I thought one of the reasons that I’m able to function is because I don’t repress too much. I’ll cry in public (daily), and talk about Clark when anyone asks. I’m not afraid to bring him up. If someone asks me how I’m doing, and if that day I’m not doing so well, I am not afraid to say so. I realized over the past two weeks, though, that I still haven’t been letting everything out.  Last Saturday, Lauren brought me home after I’d put away a few beers and I cried big, gulping sobs on her couch for a few hours and said a lot of things I’d been afraid to say out loud. Once I formed the words, they didn’t seem so scary or ridiculous, especially since I had someone nodding in agreement that yes, these thoughts are legitimate and no, I am not insane.

This past weekend, my videographer friend Liz was shooting footage for her new project, “A Drunk History of Love.” You’d start the interview out sober, and over the course of 40 or so minutes, you’d get drunk.
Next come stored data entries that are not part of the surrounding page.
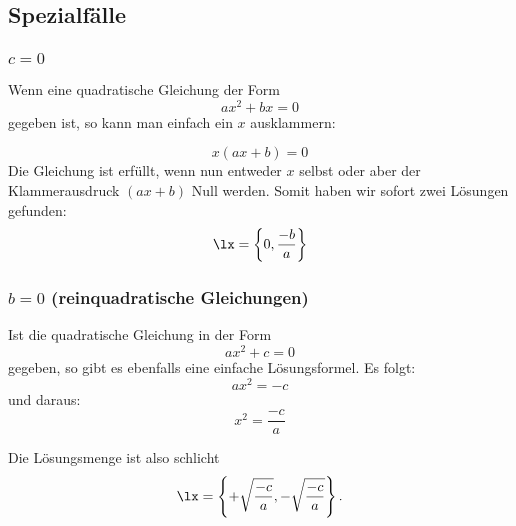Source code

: \subsection{Spezialfälle}


\subsubsection{$c=0$}
Wenn eine quadratische Gleichung der Form
$$ax^2 +bx = 0$$
gegeben ist, so kann man einfach ein $x$ ausklammern:

$$x(ax+b)=0$$
 Die Gleichung ist erfüllt, wenn nun entweder $x$ selbst oder aber
 der Klammerausdruck $(ax+b)$ Null werden. Somit haben wir sofort zwei
 Lösungen gefunden:
 $$\lx=\left\{0, \frac{-b}{a}\right\}$$

 \newpage

 
 \subsubsection{$b=0$ (reinquadratische Gleichungen)}
 Ist die quadratische Gleichung in der Form
 $$ax^2 + c = 0$$
 gegeben, so gibt es ebenfalls eine einfache Lösungsformel. Es folgt:
 $$ax^2 = -c$$
 und daraus:
 $$x^2 = \frac{-c}{a}$$

 Die Lösungsmenge ist also schlicht
 $$\lx=\left\{ + \sqrt{\frac{-c}{a}}, -\sqrt{\frac{-c}{a}} \right\}.$$

\newpage
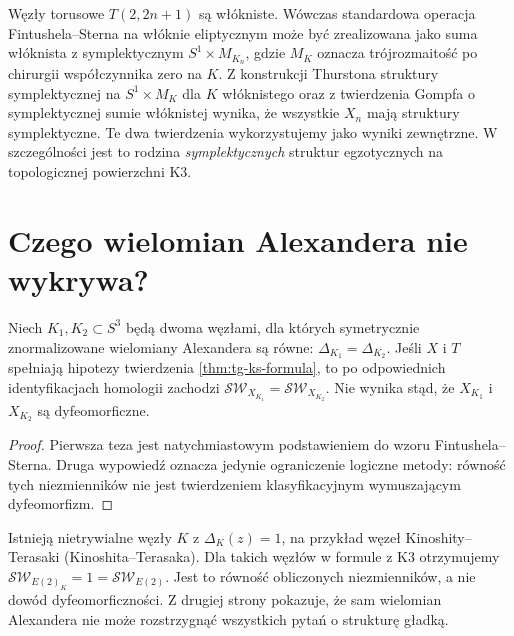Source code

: \begin{uwaga}
Węzły torusowe $T(2,2n+1)$ są włókniste.
Wówczas standardowa operacja Fintushela--Sterna
na włóknie eliptycznym może być zrealizowana
jako suma włóknista z symplektycznym
$S^1\times M_{K_n}$, gdzie $M_K$ oznacza
trójrozmaitość po chirurgii współczynnika zero
na $K$. Z konstrukcji Thurstona struktury symplektycznej
na $S^1\times M_K$ dla $K$ włóknistego oraz
z twierdzenia Gompfa o symplektycznej sumie
włóknistej wynika, że wszystkie $X_n$ mają struktury
symplektyczne. Te dwa twierdzenia wykorzystujemy
jako wyniki zewnętrzne. W szczególności jest to
rodzina \emph{symplektycznych} struktur egzotycznych
na topologicznej powierzchni K3.
\end{uwaga}

\section{Czego wielomian Alexandera nie wykrywa?}
\label{sec:tg-ks-limits}

\begin{stwierdzenie}
\label{prop:tg-ks-limit}
Niech $K_1,K_2\subset S^3$ będą dwoma węzłami,
dla których symetrycznie znormalizowane wielomiany
Alexandera są równe:
$\Delta_{K_1}=\Delta_{K_2}$.
Jeśli $X$ i $T$ spełniają hipotezy twierdzenia
\ref{thm:tg-ks-formula}, to po odpowiednich
identyfikacjach homologii zachodzi
$\mathcal{SW}_{X_{K_1}}=\mathcal{SW}_{X_{K_2}}$.
Nie wynika stąd, że $X_{K_1}$ i $X_{K_2}$
są dyfeomorficzne.
\end{stwierdzenie}

\begin{proof}
Pierwsza teza jest natychmiastowym podstawieniem
do wzoru Fintushela--Sterna. Druga wypowiedź oznacza
jedynie ograniczenie logiczne metody: równość tych
niezmienników nie jest twierdzeniem klasyfikacyjnym
wymuszającym dyfeomorfizm.
\end{proof}

\begin{przyklad}
Istnieją nietrywialne węzły $K$ z $\Delta_K(z)=1$,
na przykład węzeł Kinoshity--Terasaki (Kinoshita--Terasaka).
Dla takich węzłów w formule z K3 otrzymujemy
$\mathcal{SW}_{E(2)_K}=1=\mathcal{SW}_{E(2)}$.
Jest to równość obliczonych niezmienników, a nie
dowód dyfeomorficzności. Z drugiej strony pokazuje,
że sam wielomian Alexandera nie może rozstrzygnąć
wszystkich pytań o strukturę gładką.
\end{przyklad}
She interviewed couples, those who didn’t believe in love, single people, and me. I drank an entire bottle of champagne in about 20 minutes and released a ton of gunky stuff that’d been clogging my brain for the past seven months. Liz was filming, and couldn’t stop crying, so her friend Matt who was helping her asked the questions. I told this stranger, and the video camera, a ton of private and funny and sweet stories about our struggle and relationship, and it felt great. She’s going to edit all of our stories into a short film, and give me a copy of my audio.